> [Exercise instructions]: The answer must consist of every line in the records that contains the word "const".

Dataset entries
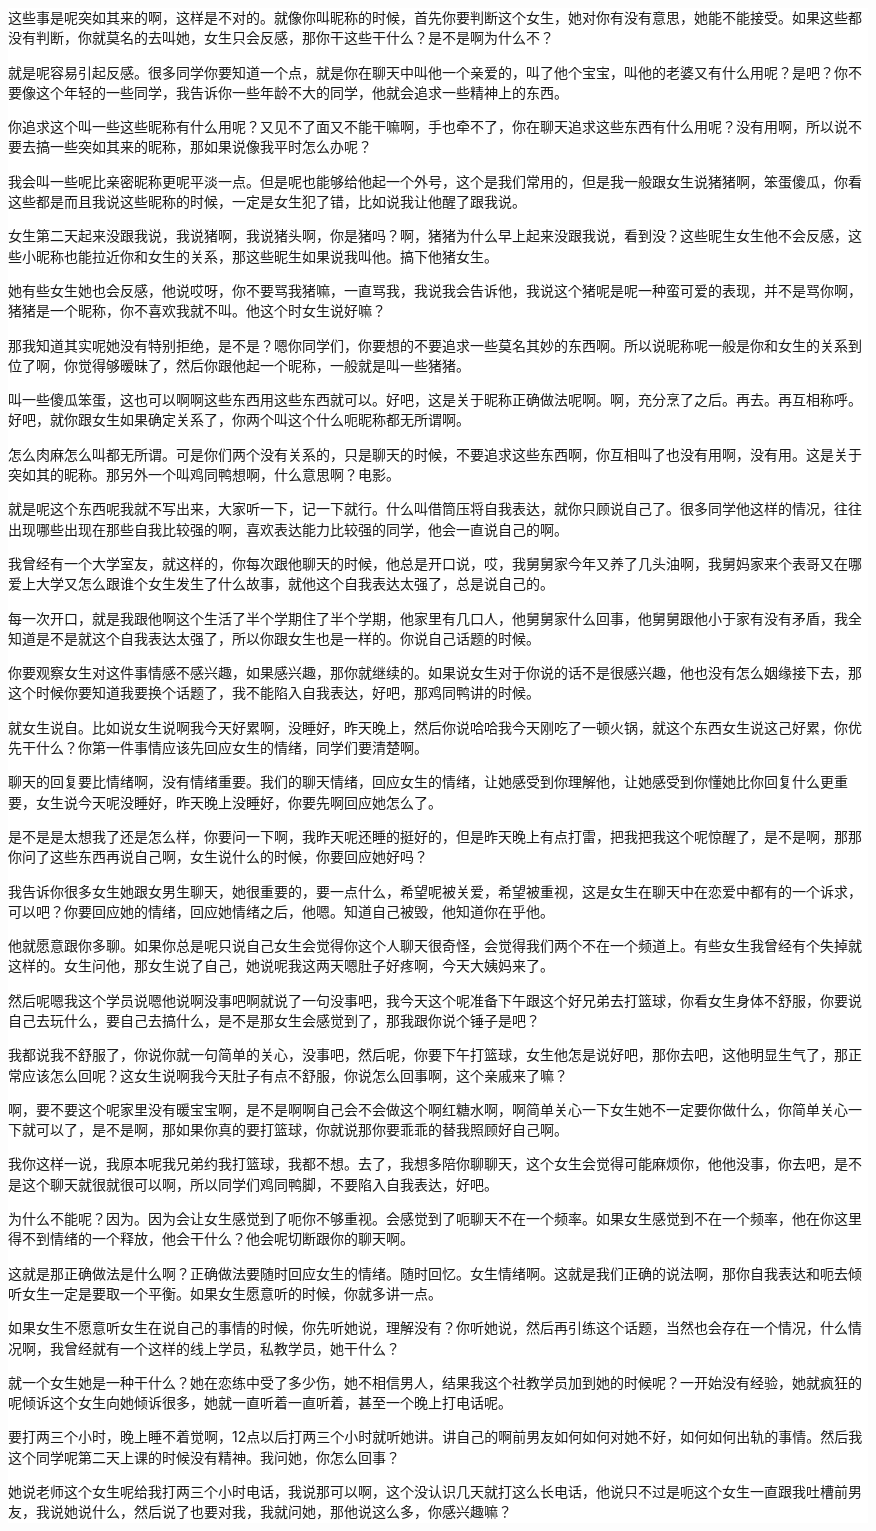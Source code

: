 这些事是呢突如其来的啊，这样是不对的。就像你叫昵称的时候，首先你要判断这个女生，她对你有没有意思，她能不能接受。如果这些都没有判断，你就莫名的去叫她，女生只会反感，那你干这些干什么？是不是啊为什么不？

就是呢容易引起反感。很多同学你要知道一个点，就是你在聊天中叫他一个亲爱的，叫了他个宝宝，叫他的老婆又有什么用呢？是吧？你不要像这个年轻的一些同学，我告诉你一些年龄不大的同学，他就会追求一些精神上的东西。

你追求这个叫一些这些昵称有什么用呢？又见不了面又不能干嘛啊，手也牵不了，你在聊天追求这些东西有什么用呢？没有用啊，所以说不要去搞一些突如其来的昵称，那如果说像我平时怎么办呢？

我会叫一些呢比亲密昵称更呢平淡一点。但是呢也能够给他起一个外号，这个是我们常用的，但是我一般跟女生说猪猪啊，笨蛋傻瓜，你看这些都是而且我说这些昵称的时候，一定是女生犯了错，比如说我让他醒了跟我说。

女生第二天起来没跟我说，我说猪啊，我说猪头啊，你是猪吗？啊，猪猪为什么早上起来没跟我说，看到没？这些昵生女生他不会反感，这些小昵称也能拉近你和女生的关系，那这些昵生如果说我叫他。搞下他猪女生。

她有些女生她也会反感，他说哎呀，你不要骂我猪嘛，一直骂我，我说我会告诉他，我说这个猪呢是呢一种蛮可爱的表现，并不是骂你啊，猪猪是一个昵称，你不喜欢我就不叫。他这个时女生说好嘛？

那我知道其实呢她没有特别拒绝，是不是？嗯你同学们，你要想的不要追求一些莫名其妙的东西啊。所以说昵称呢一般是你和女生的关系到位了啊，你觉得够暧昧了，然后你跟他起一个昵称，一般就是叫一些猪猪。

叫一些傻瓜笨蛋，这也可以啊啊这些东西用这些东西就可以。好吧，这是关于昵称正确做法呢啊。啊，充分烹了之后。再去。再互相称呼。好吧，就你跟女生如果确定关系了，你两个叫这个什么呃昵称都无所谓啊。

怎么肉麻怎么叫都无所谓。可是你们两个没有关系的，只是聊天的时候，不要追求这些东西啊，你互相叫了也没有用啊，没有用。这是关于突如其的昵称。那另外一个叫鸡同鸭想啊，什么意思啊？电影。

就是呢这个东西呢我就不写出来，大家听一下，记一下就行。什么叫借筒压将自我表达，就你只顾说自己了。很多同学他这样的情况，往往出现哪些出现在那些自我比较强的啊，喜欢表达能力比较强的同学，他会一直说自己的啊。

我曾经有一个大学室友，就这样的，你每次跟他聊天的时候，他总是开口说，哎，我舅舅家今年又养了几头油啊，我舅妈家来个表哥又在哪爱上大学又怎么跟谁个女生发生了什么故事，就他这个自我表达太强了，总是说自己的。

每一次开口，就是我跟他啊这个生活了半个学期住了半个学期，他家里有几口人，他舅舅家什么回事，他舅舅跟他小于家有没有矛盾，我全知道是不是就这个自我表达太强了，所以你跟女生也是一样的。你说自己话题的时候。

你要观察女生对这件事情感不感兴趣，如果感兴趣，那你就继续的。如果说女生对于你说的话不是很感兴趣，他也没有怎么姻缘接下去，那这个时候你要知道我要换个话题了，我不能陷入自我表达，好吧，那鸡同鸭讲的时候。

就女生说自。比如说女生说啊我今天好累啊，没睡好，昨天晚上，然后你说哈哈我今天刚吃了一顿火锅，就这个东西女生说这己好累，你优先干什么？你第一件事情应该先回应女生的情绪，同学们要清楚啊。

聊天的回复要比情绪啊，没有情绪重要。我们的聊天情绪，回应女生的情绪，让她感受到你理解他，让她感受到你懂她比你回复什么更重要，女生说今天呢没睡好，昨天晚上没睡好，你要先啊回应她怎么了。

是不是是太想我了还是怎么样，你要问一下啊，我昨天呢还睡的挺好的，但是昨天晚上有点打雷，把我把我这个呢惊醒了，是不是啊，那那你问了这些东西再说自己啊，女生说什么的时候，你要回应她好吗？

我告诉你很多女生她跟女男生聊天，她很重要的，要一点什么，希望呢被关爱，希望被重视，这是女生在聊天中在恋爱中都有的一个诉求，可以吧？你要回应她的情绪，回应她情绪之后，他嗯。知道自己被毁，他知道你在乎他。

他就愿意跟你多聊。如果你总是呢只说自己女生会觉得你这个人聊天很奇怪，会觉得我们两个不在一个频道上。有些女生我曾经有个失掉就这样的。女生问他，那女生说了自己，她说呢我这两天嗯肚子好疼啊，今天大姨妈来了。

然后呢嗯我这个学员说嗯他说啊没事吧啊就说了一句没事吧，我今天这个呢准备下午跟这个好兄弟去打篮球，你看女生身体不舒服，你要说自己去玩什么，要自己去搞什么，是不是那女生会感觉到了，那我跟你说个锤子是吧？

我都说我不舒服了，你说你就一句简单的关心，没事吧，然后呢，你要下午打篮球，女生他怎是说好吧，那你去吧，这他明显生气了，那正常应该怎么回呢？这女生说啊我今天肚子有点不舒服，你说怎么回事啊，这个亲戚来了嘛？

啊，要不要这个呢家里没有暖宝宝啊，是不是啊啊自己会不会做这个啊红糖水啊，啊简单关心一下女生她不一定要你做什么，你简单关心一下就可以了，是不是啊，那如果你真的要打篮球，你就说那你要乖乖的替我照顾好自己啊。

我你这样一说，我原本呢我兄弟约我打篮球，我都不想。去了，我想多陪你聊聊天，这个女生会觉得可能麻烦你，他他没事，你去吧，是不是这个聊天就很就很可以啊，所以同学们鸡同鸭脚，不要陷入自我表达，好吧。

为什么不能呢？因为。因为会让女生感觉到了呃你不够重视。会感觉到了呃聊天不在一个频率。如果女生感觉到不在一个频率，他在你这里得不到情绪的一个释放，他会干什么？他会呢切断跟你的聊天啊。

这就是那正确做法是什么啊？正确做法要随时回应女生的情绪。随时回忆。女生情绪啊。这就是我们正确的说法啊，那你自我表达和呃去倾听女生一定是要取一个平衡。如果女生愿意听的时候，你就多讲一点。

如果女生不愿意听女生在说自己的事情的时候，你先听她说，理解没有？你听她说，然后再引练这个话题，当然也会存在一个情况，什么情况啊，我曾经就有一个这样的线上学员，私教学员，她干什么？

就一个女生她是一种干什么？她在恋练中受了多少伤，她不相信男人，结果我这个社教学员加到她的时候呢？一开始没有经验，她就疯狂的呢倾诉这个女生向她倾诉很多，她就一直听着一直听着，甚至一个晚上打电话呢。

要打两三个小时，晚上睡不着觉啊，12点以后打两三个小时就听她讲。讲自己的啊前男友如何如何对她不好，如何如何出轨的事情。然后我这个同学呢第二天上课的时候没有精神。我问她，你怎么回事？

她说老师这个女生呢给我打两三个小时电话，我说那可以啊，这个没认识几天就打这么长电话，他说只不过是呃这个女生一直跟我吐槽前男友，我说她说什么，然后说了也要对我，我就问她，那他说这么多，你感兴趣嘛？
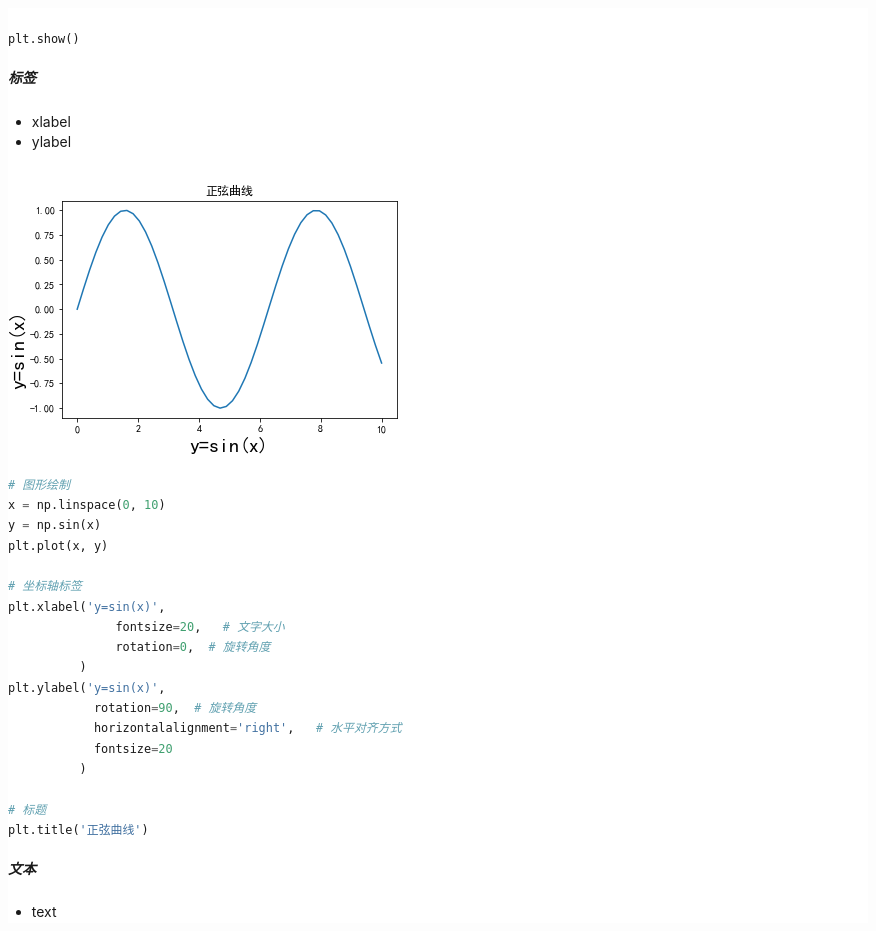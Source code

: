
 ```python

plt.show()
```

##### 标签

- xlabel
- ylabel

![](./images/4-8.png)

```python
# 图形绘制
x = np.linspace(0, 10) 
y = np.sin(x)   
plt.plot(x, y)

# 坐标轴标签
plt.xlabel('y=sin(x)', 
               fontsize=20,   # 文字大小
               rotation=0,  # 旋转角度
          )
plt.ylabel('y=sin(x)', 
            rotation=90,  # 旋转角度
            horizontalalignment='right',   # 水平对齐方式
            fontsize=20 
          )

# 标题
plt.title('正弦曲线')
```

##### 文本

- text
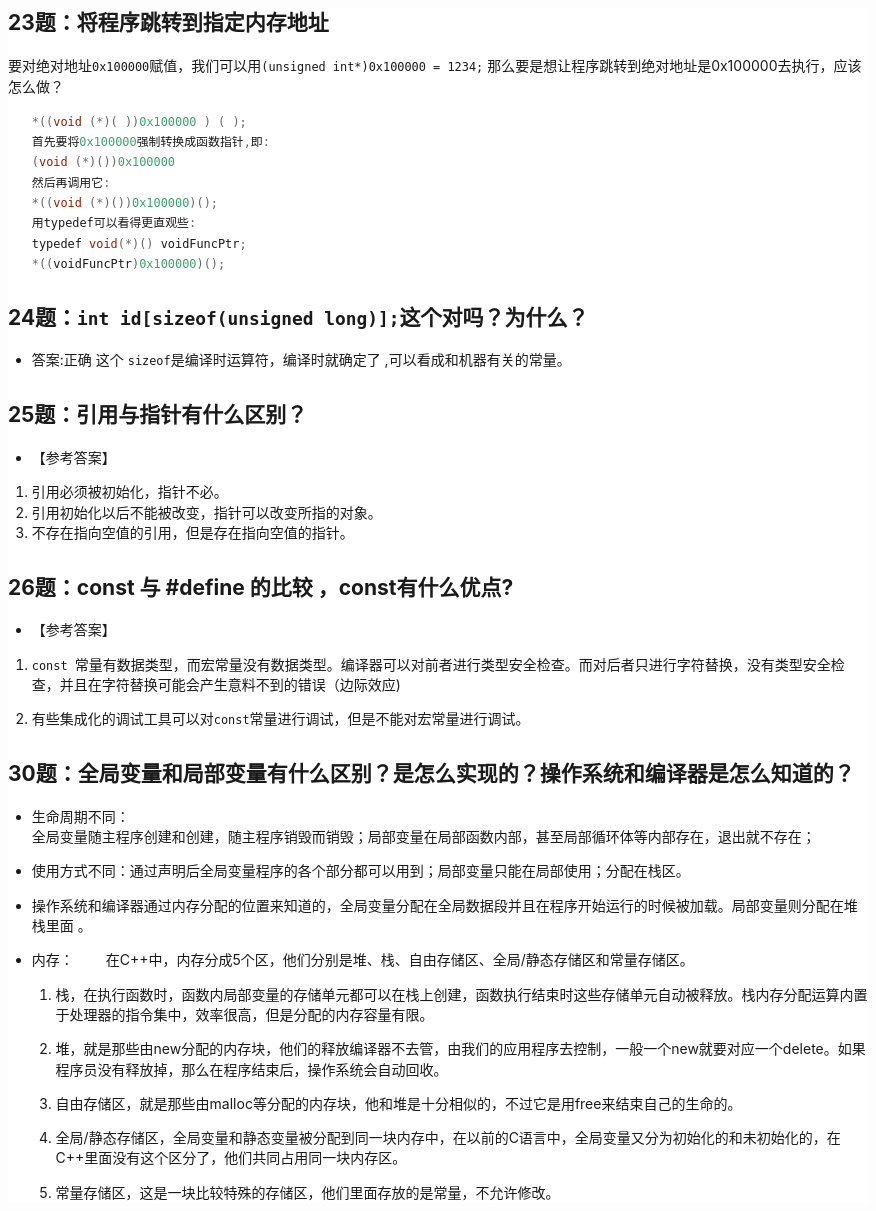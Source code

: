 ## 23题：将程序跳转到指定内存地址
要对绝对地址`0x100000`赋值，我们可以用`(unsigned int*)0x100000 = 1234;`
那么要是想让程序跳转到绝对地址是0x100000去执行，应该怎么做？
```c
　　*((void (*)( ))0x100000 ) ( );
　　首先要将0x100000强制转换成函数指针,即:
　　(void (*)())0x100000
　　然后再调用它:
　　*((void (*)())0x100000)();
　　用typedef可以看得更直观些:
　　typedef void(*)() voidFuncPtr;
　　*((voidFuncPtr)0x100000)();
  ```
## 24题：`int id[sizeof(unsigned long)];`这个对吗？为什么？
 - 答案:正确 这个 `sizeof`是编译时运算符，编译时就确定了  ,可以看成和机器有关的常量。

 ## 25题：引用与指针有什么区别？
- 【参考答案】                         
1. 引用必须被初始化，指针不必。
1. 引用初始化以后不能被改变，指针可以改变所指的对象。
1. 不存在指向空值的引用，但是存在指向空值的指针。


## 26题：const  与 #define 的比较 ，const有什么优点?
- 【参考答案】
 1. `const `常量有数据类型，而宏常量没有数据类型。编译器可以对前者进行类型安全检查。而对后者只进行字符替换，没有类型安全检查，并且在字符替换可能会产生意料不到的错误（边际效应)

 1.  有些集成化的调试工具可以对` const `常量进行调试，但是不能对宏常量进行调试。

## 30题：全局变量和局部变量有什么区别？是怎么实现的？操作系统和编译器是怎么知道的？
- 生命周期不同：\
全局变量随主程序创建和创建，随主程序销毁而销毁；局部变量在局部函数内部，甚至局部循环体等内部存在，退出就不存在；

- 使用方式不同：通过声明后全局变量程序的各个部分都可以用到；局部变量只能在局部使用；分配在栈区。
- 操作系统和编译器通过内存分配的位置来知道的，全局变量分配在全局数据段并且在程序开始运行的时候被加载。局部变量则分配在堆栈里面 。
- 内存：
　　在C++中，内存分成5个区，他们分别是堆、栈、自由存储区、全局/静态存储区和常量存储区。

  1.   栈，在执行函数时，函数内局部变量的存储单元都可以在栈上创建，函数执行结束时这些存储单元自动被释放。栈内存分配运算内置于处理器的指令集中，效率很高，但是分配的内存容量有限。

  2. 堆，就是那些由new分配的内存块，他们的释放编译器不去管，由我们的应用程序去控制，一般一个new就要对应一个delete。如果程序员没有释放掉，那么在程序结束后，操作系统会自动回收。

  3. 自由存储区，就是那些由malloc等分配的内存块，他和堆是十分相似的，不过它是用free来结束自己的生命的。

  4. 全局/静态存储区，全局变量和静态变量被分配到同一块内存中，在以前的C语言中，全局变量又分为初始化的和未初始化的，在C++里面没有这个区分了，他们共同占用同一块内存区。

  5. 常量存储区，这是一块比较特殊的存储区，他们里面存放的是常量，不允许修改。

> [The completed task]:
## 26题：const  与 #define 的比较 ，const有什么优点?
 1. `const `常量有数据类型，而宏常量没有数据类型。编译器可以对前者进行类型安全检查。而对后者只进行字符替换，没有类型安全检查，并且在字符替换可能会产生意料不到的错误（边际效应)
 1.  有些集成化的调试工具可以对` const `常量进行调试，但是不能对宏常量进行调试。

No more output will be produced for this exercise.